● Assignment: Copy out each line featuring the string "detailed" from the entries beneath.

**** Material for this exercise ****

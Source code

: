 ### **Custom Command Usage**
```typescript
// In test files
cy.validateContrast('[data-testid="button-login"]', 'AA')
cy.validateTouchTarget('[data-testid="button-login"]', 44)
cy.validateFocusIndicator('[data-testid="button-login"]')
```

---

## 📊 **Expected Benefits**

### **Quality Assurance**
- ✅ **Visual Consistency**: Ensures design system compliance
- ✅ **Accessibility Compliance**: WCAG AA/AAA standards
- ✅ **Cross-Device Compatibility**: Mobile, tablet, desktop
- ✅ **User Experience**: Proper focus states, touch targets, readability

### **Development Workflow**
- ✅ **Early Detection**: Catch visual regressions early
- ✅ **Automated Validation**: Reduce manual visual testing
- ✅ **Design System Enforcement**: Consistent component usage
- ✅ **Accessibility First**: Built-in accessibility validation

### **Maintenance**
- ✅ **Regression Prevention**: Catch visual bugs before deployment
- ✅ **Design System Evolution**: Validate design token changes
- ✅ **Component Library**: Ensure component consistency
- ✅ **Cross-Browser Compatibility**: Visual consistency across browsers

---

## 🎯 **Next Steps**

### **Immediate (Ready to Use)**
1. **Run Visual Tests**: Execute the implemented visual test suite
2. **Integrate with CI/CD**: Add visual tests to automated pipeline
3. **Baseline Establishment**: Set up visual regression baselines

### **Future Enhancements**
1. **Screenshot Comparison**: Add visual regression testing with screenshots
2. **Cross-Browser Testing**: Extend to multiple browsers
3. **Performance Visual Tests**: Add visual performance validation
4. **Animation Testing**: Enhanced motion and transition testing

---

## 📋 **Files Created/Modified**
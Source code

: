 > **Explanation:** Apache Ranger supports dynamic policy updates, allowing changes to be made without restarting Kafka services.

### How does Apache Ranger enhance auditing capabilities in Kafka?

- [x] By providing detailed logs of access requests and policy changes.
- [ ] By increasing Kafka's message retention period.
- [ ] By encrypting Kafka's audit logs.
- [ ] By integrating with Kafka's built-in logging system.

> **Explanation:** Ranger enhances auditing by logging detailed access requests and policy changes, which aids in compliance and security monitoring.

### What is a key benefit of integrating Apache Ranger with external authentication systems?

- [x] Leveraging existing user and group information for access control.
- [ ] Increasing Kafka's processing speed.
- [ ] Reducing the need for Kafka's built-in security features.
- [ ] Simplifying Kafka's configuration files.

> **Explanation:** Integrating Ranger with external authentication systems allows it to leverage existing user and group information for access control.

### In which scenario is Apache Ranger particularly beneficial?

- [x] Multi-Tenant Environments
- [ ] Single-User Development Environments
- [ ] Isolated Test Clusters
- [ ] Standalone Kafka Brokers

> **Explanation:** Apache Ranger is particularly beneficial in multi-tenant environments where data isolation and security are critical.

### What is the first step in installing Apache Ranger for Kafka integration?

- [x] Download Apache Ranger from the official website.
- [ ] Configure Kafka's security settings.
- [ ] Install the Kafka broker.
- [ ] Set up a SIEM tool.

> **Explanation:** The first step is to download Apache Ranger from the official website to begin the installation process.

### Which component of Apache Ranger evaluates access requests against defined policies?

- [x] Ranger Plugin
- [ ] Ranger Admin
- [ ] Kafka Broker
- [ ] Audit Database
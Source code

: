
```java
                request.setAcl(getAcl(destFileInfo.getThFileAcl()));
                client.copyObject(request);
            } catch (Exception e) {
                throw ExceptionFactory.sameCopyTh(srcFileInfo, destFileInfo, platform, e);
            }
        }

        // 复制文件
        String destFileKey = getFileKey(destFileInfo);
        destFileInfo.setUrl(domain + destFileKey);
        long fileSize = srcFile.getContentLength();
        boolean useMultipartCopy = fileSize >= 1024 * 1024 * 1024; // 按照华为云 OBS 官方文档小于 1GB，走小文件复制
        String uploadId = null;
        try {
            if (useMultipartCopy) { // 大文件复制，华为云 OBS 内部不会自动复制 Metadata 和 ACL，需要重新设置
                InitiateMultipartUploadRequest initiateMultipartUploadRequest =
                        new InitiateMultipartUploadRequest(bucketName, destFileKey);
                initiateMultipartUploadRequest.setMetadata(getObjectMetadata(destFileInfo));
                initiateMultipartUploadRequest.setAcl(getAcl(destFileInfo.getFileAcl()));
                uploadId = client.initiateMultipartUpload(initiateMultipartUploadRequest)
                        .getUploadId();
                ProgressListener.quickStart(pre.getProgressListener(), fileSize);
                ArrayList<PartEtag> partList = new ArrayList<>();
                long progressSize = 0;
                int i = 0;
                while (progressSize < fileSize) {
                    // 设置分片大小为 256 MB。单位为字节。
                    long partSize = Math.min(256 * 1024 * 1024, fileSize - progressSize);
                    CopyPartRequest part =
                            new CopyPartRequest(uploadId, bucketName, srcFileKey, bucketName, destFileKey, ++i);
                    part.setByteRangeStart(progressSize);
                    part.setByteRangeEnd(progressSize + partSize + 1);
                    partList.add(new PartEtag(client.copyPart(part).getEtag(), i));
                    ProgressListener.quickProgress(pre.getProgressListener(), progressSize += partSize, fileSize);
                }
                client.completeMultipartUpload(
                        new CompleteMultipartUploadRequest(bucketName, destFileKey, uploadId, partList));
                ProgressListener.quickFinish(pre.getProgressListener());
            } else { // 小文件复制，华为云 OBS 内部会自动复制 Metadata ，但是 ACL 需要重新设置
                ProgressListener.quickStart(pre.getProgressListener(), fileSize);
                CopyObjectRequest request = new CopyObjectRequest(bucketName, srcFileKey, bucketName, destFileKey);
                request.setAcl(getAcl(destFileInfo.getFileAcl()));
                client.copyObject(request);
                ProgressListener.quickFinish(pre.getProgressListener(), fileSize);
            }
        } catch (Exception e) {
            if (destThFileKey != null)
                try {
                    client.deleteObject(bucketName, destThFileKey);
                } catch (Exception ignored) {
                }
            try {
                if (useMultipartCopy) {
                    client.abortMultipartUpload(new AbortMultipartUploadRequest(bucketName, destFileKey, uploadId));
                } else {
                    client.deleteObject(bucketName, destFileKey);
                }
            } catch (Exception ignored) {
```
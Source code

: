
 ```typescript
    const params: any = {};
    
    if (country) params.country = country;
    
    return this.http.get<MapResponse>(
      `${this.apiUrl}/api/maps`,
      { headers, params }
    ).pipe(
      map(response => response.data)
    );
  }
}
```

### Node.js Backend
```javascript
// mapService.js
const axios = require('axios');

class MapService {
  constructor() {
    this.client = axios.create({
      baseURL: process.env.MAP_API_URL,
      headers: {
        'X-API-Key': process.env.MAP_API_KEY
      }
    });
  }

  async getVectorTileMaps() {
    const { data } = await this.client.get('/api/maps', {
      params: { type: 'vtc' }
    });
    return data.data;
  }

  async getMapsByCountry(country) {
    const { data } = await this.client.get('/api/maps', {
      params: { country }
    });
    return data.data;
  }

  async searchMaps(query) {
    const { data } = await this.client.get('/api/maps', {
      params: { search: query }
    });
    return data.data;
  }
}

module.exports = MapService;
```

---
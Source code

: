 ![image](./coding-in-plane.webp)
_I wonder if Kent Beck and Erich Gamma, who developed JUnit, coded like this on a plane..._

****

● Problem solution:
- [x] By providing detailed logs of access requests and policy changes.
> **Explanation:** Ranger enhances auditing by logging detailed access requests and policy changes, which aids in compliance and security monitoring.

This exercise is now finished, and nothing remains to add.